Publication date: December 2017
Source:Ultrasound in Medicine & Biology, Volume 43, Issue 12
Author(s): Chen-Te Chou, Ran-Chou Chen, Wen-Pei Wu, Ping-Yi Lin, Yao-Li Chen
The purpose of this study was to compare the diagnostic accuracy of magnetic resonance (MR) elastography with that of acoustic radiation force impulse (ARFI) elastography for pre-operative staging of hepatic fibrosis in patients with hepatocellular carcinoma. We prospectively enrolled 77 patients who were scheduled to undergo hepatectomy for hepatocellular carcinoma. Pre-operative MRE and ARFI elastography examinations were performed on the same day, and liver stiffness/velocity values were determined. Fibrosis stage and necro-inflammatory activity of resected specimens were determined histopathologically using the METAVIR scoring system. Correlations between MRE and ARFI elastography findings and histologic findings were determined by receiver operating characteristic (ROC) analysis. Correlation of MRE was excellent and correlation of ARFI elastography was good with fibrosis stage. MRE had better diagnostic performance than ARFI elastography in estimating substantial fibrosis (F2), severe fibrosis (F3) and cirrhosis (F4). The optimal cutoff value and the area under the ROC curve (AUROC) were determined using ROC curve analysis.

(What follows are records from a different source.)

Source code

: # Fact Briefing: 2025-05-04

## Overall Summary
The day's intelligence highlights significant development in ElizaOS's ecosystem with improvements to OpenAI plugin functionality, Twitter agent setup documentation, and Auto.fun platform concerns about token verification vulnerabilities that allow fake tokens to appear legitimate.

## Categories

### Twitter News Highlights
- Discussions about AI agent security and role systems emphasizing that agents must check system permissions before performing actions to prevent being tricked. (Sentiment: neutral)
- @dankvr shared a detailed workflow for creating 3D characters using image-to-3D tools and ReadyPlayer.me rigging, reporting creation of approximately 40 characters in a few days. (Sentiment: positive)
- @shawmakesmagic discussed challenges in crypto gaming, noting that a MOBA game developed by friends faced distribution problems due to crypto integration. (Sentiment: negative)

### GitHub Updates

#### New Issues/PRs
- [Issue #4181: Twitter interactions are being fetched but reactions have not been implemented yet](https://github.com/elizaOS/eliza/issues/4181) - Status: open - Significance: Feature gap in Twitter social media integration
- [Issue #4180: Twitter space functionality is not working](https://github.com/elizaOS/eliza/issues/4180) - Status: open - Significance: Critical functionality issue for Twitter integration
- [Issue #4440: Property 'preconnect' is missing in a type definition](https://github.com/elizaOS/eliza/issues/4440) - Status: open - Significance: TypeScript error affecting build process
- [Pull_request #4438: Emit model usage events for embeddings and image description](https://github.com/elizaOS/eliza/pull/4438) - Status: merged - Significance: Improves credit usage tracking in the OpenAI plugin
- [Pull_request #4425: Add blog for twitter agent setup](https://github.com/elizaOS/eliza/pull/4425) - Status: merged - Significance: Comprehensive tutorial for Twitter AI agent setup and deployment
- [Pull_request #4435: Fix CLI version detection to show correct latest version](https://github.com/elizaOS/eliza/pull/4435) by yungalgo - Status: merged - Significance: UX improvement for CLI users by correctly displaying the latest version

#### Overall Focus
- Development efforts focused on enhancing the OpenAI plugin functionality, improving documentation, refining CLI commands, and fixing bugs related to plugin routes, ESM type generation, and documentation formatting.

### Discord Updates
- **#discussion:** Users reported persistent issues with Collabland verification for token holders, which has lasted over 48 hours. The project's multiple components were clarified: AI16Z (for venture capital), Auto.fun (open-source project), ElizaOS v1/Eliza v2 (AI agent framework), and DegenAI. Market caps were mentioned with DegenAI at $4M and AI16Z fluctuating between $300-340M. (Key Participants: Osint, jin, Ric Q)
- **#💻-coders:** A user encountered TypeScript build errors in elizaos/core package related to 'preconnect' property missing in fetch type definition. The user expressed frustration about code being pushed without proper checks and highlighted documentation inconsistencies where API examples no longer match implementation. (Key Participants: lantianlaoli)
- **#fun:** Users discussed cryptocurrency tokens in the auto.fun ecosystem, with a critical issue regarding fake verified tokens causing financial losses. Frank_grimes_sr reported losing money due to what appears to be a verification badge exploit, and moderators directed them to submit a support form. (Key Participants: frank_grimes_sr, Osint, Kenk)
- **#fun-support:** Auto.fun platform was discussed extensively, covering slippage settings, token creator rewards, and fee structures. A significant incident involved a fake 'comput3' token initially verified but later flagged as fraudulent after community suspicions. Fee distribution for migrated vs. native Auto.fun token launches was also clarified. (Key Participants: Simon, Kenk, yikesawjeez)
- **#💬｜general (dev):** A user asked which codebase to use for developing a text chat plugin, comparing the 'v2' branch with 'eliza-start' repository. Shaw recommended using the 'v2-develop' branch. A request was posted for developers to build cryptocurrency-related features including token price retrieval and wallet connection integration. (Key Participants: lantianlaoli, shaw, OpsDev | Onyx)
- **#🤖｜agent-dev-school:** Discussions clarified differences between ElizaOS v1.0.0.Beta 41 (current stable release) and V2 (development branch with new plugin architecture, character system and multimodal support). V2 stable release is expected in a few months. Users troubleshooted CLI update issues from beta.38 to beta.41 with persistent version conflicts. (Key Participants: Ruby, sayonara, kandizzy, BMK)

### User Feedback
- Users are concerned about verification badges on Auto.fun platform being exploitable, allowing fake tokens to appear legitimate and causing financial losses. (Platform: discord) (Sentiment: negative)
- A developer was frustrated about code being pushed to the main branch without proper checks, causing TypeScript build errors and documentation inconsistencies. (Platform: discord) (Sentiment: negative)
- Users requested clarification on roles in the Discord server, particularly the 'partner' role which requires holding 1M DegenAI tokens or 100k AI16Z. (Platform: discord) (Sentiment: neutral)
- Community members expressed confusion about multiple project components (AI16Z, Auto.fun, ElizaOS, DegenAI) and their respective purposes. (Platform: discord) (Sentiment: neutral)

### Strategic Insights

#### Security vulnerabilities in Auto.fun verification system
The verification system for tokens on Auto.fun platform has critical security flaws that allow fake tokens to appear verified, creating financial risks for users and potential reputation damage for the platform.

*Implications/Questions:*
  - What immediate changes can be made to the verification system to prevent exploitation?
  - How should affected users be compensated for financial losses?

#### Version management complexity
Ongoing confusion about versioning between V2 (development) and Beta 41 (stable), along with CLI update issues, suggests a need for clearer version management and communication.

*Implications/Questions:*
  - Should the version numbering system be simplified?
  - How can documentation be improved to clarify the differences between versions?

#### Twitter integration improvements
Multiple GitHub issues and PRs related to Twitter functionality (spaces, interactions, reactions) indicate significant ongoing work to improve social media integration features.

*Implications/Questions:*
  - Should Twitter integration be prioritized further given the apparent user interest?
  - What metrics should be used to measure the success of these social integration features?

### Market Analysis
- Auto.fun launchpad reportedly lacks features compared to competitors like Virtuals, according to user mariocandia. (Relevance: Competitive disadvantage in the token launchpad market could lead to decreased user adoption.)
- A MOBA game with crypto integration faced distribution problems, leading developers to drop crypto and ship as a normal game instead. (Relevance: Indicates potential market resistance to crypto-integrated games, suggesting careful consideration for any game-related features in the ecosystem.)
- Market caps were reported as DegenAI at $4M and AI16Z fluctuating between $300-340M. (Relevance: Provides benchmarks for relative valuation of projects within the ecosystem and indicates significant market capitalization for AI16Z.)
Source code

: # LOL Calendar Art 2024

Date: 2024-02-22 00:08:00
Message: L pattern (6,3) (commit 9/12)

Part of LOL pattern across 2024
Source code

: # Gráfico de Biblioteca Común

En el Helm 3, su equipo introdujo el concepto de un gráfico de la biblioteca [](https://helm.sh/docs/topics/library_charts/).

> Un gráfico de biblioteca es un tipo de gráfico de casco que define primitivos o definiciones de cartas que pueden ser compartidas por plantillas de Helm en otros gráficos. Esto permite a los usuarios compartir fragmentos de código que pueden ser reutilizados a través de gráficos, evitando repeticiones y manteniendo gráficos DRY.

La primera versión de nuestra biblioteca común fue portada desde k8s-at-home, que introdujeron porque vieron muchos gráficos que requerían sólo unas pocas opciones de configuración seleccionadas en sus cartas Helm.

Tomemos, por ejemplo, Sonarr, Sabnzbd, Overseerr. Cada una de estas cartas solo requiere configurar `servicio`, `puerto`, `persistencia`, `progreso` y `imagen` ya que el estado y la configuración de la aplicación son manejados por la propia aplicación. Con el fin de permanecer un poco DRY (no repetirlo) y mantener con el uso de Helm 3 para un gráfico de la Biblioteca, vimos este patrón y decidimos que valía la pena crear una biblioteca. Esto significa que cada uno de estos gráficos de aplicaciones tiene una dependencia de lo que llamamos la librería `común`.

The highest Youden index was used as a criterion for selecting the optimal cutoff value. ROC analysis revealed that MRE discriminated advanced stages of fibrosis (F ≥ 2) well in patients with hepatocellular carcinoma at a cutoff value of 3.0 kPa with an AUROC value of 0.93, and ARFI elastography did so at a cutoff value of 1.77 m/s with an AUROC value of 0.81 for predicting advanced stages of fibrosis (F ≥ 2). In conclusion, MRE is a more accurate imaging modality than ARFI elastography in estimating advanced stages of fibrosis and cirrhosis.